Wildlife Friends Foundation Thailand (WFFT) is a registered foundation (non-profit) NGO (non-governmental organization) in Thailand, founded in 2001 by Edwin Wiek. The foundation has several different projects including animal rescue, rehabilitation and veterinary assistance to wild animals in Thailand. It also is active in promoting the protection of wildlife, their natural habitat and the natural environment. This is done through educational initiatives for local Thai people as well as tourists. WFFT operate a rescue center and wildlife refuge, including an Elephant refuge. WFFT responds to reports by the public and government officials of wildlife in need of care. Many of these rescued wild animals are kept as pets illegally, or are found injured. WFFT is known for their public stand against the so-called Tiger Temple and its ongoing violations of laws regarding keeping protected wildlife.

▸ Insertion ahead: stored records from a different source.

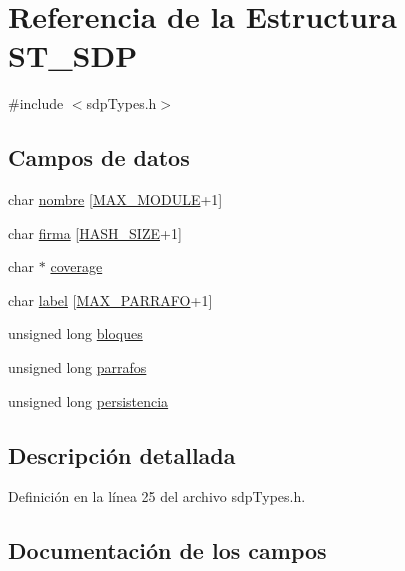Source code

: \hypertarget{struct_s_t___s_d_p}{}\section{Referencia de la Estructura S\+T\+\_\+\+S\+D\+P}
\label{struct_s_t___s_d_p}


{\ttfamily \#include $<$sdp\+Types.\+h$>$}

\subsection*{Campos de datos}
\begin{DoxyCompactItemize}
\item 
char \hyperlink{struct_s_t___s_d_p_a59b9df3193b6f874922b75715fc1bc81}{nombre} \mbox{[}\hyperlink{sdpconfig_8h_a6611b3fba9de26203f14407743b750cc}{M\+A\+X\+\_\+\+M\+O\+D\+U\+L\+E}+1\mbox{]}
\item 
char \hyperlink{struct_s_t___s_d_p_a11de7bbb4add4ed0cf596ea7a05cb841}{firma} \mbox{[}\hyperlink{sdpconfig_8h_ad6074dd11ab3c97c8135c43aab03ae95}{H\+A\+S\+H\+\_\+\+S\+I\+Z\+E}+1\mbox{]}
\item 
char $\ast$ \hyperlink{struct_s_t___s_d_p_a88033942c6a9207d32af22c3f69cc31e}{coverage}
\item 
char \hyperlink{struct_s_t___s_d_p_aa62a205ca9e35b3b88632d2ec557a5a0}{label} \mbox{[}\hyperlink{sdpconfig_8h_ac084a897234f41c71f01eab1d39c3073}{M\+A\+X\+\_\+\+P\+A\+R\+R\+A\+F\+O}+1\mbox{]}
\item 
unsigned long \hyperlink{struct_s_t___s_d_p_a2524760e620af27370f7dbf1a45750a5}{bloques}
\item 
unsigned long \hyperlink{struct_s_t___s_d_p_a00d906c1e1a889fb8b6f26c73b188936}{parrafos}
\item 
unsigned long \hyperlink{struct_s_t___s_d_p_a256f4cda4f61488d2d766c867e813014}{persistencia}
\end{DoxyCompactItemize}


\subsection{Descripción detallada}


Definición en la línea 25 del archivo sdp\+Types.\+h.



\subsection{Documentación de los campos}
\hypertarget{struct_s_t___s_d_p_a2524760e620af27370f7dbf1a45750a5}{}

Edwin Wiek published an open letter in The Nation (Thailand) in 2012, indicating that park officials may be complicit in murdering adult elephants in order to capture baby elephants to be used in Tourism shows and elephant rides. Shortly thereafter, several park officials went into hiding. The head of the Parks department then conducted a raid on WFFT with around 150 armed park agents, seizing 99 of 400 animals in the WFFT wildlife refuge. The court case found several people guilty, including Wiek, and penalized them with fines and suspended jail sentences. Two years later an appeals court reversed all charges.

== Volunteering at WFFT ==
WFFT accepts and invites volunteers from all over the world and in Thailand to come in and support the various animal rescue projects. Volunteer accommodation has basic amenities and is onsite in and around the animals. Volunteers stay a minimum of 1 week and some stay long term 6 months plus.